Historically, the agrarian question in Latin America was primarily concerned with addressing the unequal distribution of land and rural poverty through redistribution. Different types of agrarian reform policies in the twentieth century, frequently with different goals, tried to dismantle large estates owned by a few wealthy elites and allocate the land among landless peasants, small-scale farmers, or Indigenous communities. Due to neoliberal agriculture’s ecological destruction based on the so-called ‘green revolution’ paradigm, experimentally applied since the 1950s and then massively adopted since the 1970s, the contemporary agrarian question in Latin American has adopted an increasingly environmental emphasis attention. Agricultural commodities’ exchange value was completely merged with the war and chemical industrial complex through agrochemical inputs, expanding the extractive frontier, increasing the predominance of monocrops, and jeopardizing biodiversity The expansion of this extractive frontier and its concomitant problems, like the climate crisis and social dispossession, triggered socio-ecological resistance by indigenous communities, peasants, ecologist movements, against the profit-oriented objectives of governments and large corporations. The main goal of this special issue is to discuss and analyze the Latin American agrarian question as the epicenter of the global ecological crisis, offering interdisciplinary and pluri-methodological inputs within a critical perspective.

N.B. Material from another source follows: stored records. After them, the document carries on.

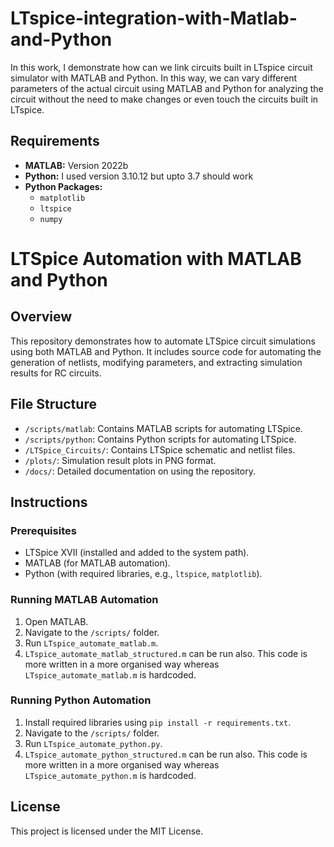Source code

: # LTspice-integration-with-Matlab-and-Python
In this work, I demonstrate how can we link circuits built in LTspice circuit simulator with MATLAB and Python. In this way, we can vary different parameters of the actual circuit using MATLAB and Python for analyzing the circuit without the need to make changes or even touch the circuits built in LTspice.

## Requirements
- **MATLAB:** Version 2022b
- **Python:** I used version 3.10.12 but upto 3.7 should work
- **Python Packages:**
    - `matplotlib`
    - `ltspice`
    - `numpy`


# LTSpice Automation with MATLAB and Python

## Overview
This repository demonstrates how to automate LTSpice circuit simulations using both MATLAB and Python. It includes source code for automating the generation of netlists, modifying parameters, and extracting simulation results for RC circuits.

## File Structure
- `/scripts/matlab`: Contains MATLAB scripts for automating LTSpice.
- `/scripts/python`: Contains Python scripts for automating LTSpice.
- `/LTSpice_Circuits/`: Contains LTSpice schematic and netlist files.
- `/plots/`: Simulation result plots in PNG format.
- `/docs/`: Detailed documentation on using the repository.

## Instructions
### Prerequisites
- LTSpice XVII (installed and added to the system path).
- MATLAB (for MATLAB automation).
- Python (with required libraries, e.g., `ltspice`, `matplotlib`).

### Running MATLAB Automation
1. Open MATLAB.
2. Navigate to the `/scripts/` folder.
3. Run `LTspice_automate_matlab.m`.
4. `LTspice_automate_matlab_structured.m` can be run also. This code is more written in a more organised way whereas `LTspice_automate_matlab.m` is hardcoded.

### Running Python Automation
1. Install required libraries using `pip install -r requirements.txt`.
2. Navigate to the `/scripts/` folder.
3. Run `LTspice_automate_python.py`.
4. `LTspice_automate_python_structured.m` can be run also. This code is more written in a more organised way whereas `LTspice_automate_python.m` is hardcoded.

## License
This project is licensed under the MIT License.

The issue is divided into three parts: (1) Political Ecology and Agrarian Economy in Latin America; (2) Peasant-Indigenous Territorial Struggles; e (3) Agrarian Neoliberalism and Financial Power. The editors selected 15 articles by 36 authors from Argentina, Bolivia, Brazil, Chile, Colombia, Venezuela, Mexico, and the United States, which constitute a representative panel of Latin American research on the agrarian question in ecological perspective. The fundamental lines of investigation rely on the following topics: neoliberal agricultural and ecological destruction, peasant resistance and indigenous territorial struggles, unequal development of agriculture and rural inequalities, extractivist economies, and agroecological alternatives.
We trust readers will find the articles and information contained in this issue not only interesting but useful in providing a much needed perspective as current events unfold in Brazil.